Elizabethport became a settlement dependent on the adjacent waterway. Its fertile soil produced vegetables for residents and travelers. Its ferry service to New York made its inns and later hotels attractive for all colonials south of the colony of New Jersey who had business with New York, both its international and its alongshore trade. Staten Island offered a buffer and protection against storms and for a time aided the vigorous smuggling trade that drove a substantial portion of the 18th century economy of the state and city.

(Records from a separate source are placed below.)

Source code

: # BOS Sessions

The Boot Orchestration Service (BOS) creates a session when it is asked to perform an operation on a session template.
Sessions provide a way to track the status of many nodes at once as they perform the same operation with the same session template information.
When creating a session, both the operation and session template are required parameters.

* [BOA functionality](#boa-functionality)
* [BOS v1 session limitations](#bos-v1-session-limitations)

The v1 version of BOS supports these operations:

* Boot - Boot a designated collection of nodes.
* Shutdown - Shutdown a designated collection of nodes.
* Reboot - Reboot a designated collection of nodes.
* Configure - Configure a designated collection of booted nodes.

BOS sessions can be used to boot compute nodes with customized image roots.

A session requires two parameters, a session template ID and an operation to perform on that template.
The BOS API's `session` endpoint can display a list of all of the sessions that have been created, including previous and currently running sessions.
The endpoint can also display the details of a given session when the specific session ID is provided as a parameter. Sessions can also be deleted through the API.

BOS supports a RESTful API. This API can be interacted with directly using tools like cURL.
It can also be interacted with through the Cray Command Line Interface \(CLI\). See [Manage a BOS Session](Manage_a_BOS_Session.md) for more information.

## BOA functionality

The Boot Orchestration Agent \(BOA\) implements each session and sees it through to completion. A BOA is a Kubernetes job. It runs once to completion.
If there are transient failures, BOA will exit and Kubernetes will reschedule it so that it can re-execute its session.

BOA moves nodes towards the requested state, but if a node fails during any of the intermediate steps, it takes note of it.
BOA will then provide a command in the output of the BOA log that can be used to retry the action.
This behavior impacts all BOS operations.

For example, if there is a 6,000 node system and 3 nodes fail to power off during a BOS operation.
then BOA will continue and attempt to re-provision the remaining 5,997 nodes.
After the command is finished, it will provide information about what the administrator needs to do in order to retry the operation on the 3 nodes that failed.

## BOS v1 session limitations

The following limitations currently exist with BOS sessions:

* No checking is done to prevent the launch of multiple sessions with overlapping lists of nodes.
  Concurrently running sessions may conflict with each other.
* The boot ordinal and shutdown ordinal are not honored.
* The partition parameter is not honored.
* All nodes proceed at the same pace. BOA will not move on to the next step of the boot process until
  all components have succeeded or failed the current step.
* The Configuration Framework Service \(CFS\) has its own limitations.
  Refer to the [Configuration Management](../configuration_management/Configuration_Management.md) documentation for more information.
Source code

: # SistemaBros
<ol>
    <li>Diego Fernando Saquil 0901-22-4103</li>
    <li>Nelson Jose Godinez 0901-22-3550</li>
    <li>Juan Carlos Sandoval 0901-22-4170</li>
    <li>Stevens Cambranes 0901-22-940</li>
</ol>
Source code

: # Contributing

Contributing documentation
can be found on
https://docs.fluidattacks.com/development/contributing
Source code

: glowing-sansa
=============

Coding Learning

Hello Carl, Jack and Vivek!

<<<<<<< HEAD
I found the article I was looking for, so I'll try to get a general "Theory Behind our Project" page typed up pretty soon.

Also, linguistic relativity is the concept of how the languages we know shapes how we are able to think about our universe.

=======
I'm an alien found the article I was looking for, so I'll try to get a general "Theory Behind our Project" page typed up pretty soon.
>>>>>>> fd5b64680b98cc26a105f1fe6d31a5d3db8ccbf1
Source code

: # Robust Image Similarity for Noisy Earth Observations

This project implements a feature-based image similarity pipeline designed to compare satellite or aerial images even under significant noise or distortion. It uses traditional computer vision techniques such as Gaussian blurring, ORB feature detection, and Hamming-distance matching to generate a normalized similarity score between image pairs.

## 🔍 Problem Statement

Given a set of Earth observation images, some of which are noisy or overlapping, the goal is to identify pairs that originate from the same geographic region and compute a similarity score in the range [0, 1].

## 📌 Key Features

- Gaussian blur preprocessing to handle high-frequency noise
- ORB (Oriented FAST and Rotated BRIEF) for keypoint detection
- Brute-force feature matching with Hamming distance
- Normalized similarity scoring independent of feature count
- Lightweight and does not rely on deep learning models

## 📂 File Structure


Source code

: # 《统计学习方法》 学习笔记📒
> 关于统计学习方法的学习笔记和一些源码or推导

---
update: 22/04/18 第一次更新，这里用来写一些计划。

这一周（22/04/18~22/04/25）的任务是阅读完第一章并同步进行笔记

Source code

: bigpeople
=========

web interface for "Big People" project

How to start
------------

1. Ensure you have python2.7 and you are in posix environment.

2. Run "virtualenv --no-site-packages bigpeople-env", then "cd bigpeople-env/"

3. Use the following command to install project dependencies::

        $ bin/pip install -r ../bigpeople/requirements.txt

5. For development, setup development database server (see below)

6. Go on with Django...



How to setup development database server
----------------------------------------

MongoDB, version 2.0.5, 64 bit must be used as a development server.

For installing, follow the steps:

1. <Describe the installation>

During the American Revolution Elizabeth’s strategic position made it both a British and Tory target as well as a base camp for George Washington and the patriot leadership. From Elizabeth the patriot militias could use the hilly country to the west as a hideaway and winter quarters; they could also use the city’s centrality for recruitment and its waterway access for provisioning the army and monitoring of the British fleet. It was not an accident that the city experienced many skirmishes and sent participants to the straguerrillategic engagements of Trenton and Monmouth. George Washington, ever on the move as befit a guerrilla commander, used Elizabeth often to keep track of British movements up and down the strategic artery of the Hudson River. His limited resources argued against major frontal engagements and urged caution to his officers about keeping outside the range of British cannons. His use of Elizabeth bought him the crucial value of time in his revolutionary struggles and extracted much expense from the British, who were ultimately worn down and outmaneuvered by Washington’s strategies. Elizabeth’s role as a strategic switch point was central not only to the Revolution but to the rest of its history.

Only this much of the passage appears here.